The Militant(logo) 
    Vol.63/No.9           March 8, 1999 
 
 
Letters  

Taiwan and China
In your article, "Clinton's missile plans raise tensions with Beijing" in the February 22 Militant, you state that since the 1949 revolution in China, "the capitalist rulers of Taiwan have tried unsuccessfully to win international recognition of Taiwan as an independent nation." This isn't true. They rejected independence, trying to convince the world, with some success for more than twenty years, that they were the legitimate government of all of China. Until Nixon's action, the U.S. government recognized the Republic of China, Taiwan, as China. To claim independence would have ceded victory to the revolution and the People's Republic government.

I really don't know much about it, but it was then an important part of world politics. It was comical as well. The Chinese "congress," in Taipei, consisted mostly of very old men representing electoral districts inside of China. They were, needless to say, rather hard to unseat.

Talk of independence was viewed as defeatist. In recent years, a new, opposition bourgeois party claiming to support independence and to defend the rights of native Taiwanese has grown. The current president is from that party. The mayor's office in Taipei, however, was recently recaptured by the Kuomindong party. I don't think the "Taiwanese" have a program for independence. It's just a demagogic appeal by a section of the ruling class. I think it's viewed that way there, too. It also, of course, gives some substance to the "democratization" of the country.

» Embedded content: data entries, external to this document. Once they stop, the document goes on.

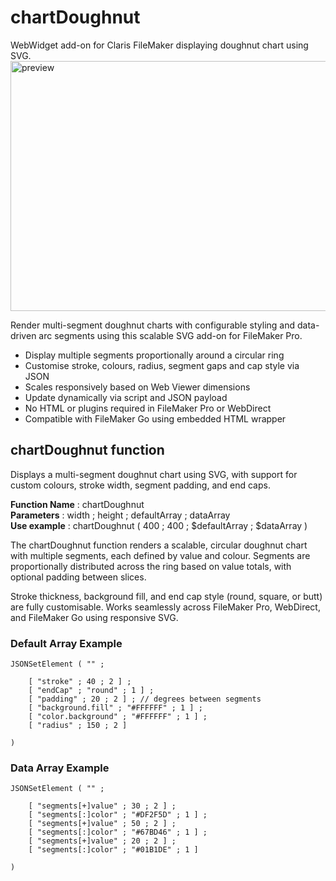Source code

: # chartDoughnut
WebWidget add-on for Claris FileMaker displaying doughnut chart using SVG.
<img width="600" height="400" alt="preview" src="https://github.com/user-attachments/assets/06906f64-b4d4-4ec2-a86f-351f61544855" />

Render multi-segment doughnut charts with configurable styling and data-driven arc segments using this scalable SVG add-on for FileMaker Pro.
- Display multiple segments proportionally around a circular ring
- Customise stroke, colours, radius, segment gaps and cap style via JSON
- Scales responsively based on Web Viewer dimensions
- Update dynamically via script and JSON payload
- No HTML or plugins required in FileMaker Pro or WebDirect
- Compatible with FileMaker Go using embedded HTML wrapper

## chartDoughnut function

Displays a multi-segment doughnut chart using SVG, with support for custom colours, stroke width, segment padding, and end caps.

**Function Name** : chartDoughnut  
**Parameters** : width ; height ; defaultArray ; dataArray  
**Use example** : chartDoughnut ( 400 ; 400 ; $defaultArray ; $dataArray )  

The chartDoughnut function renders a scalable, circular doughnut chart with multiple segments, each defined by value and colour. Segments are proportionally distributed across the ring based on value totals, with optional padding between slices. 

Stroke thickness, background fill, and end cap style (round, square, or butt) are fully customisable. Works seamlessly across FileMaker Pro, WebDirect, and FileMaker Go using responsive SVG.

### Default Array Example

```
JSONSetElement ( "" ; 

	[ "stroke" ; 40 ; 2 ] ;
	[ "endCap" ; "round" ; 1 ] ;
	[ "padding" ; 20 ; 2 ] ; // degrees between segments
	[ "background.fill" ; "#FFFFFF" ; 1 ] ;
	[ "color.background" ; "#FFFFFF" ; 1 ] ;
	[ "radius" ; 150 ; 2 ]

)
```

### Data Array Example

```
JSONSetElement ( "" ; 

	[ "segments[+]value" ; 30 ; 2 ] ;
	[ "segments[:]color" ; "#DF2F5D" ; 1 ] ;
	[ "segments[+]value" ; 50 ; 2 ] ;
	[ "segments[:]color" ; "#67BD46" ; 1 ] ;
	[ "segments[+]value" ; 20 ; 2 ] ;
	[ "segments[:]color" ; "#01B1DE" ; 1 ] 

)
```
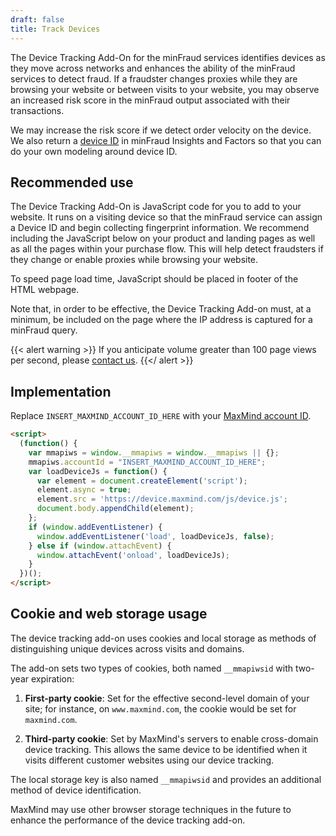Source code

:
 ```yaml
---
draft: false
title: Track Devices
---
```


The Device Tracking Add-On for the minFraud services identifies devices as they
move across networks and enhances the ability of the minFraud services to detect
fraud. If a fraudster changes proxies while they are browsing your website or
between visits to your website, you may observe an increased risk score in the
minFraud output associated with their transactions.

We may increase the risk score if we detect order velocity on the device. We
also return a
[device ID](/minfraud/api-documentation/responses#schema--response--device__id)
in minFraud Insights and Factors so that you can do your own modeling around
device ID.

## Recommended use

The Device Tracking Add-On is JavaScript code for you to add to your website. It
runs on a visiting device so that the minFraud service can assign a Device ID
and begin collecting fingerprint information. We recommend including the
JavaScript below on your product and landing pages as well as all the pages
within your purchase flow. This will help detect fraudsters if they change or
enable proxies while browsing your website.

To speed page load time, JavaScript should be placed in footer of the HTML
webpage.

Note that, in order to be effective, the Device Tracking Add-on must, at a
minimum, be included on the page where the IP address is captured for a minFraud
query.

{{< alert warning >}} If you anticipate volume greater than 100 page views per
second, please [contact us](https://support.maxmind.com/hc/en-us/requests/new).
{{</ alert >}}

## Implementation

Replace `INSERT_MAXMIND_ACCOUNT_ID_HERE` with your
[MaxMind account ID](https://support.maxmind.com/hc/en-us/articles/4412951066779-Find-my-Account-ID).

```html
<script>
  (function() {
    var mmapiws = window.__mmapiws = window.__mmapiws || {};
    mmapiws.accountId = "INSERT_MAXMIND_ACCOUNT_ID_HERE";
    var loadDeviceJs = function() {
      var element = document.createElement('script');
      element.async = true;
      element.src = 'https://device.maxmind.com/js/device.js';
      document.body.appendChild(element);
    };
    if (window.addEventListener) {
      window.addEventListener('load', loadDeviceJs, false);
    } else if (window.attachEvent) {
      window.attachEvent('onload', loadDeviceJs);
    }
  })();
</script>
```

## Cookie and web storage usage

The device tracking add-on uses cookies and local storage as methods of
distinguishing unique devices across visits and domains.

The add-on sets two types of cookies, both named `__mmapiwsid` with two-year
expiration:

1. **First-party cookie**: Set for the effective second-level domain of your
   site; for instance, on `www.maxmind.com`, the cookie would be set for
   `maxmind.com`.

2. **Third-party cookie**: Set by MaxMind's servers to enable cross-domain
   device tracking. This allows the same device to be identified when it visits
   different customer websites using our device tracking.

The local storage key is also named `__mmapiwsid` and provides an additional
method of device identification.

MaxMind may use other browser storage techniques in the future to enhance the
performance of the device tracking add-on.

I believe the capitalist rulers, with the limited room to maneuver world politics gives them, are simply positioning themselves to profit from some Hong Kong-type relationship with China in the future. There is already a lot of Taiwanese investment in China. Many jobs have "left" Taiwan for China, among other places.

I visited Taiwan for a week and a half last year. It doesn't appear to be an armed camp. Less than here. I know there is politics there. My in-laws spoke of youth protest movements some years ago. My wife claims a majority wants to be a part of China. More than anything because it would be safer. Even the Taiwanese natives (excluding the real indigenous peoples; a very small minority) view themselves as Chinese. They are descendants of immigrants from Fujien, starting no more than 500 years ago, most much more recent.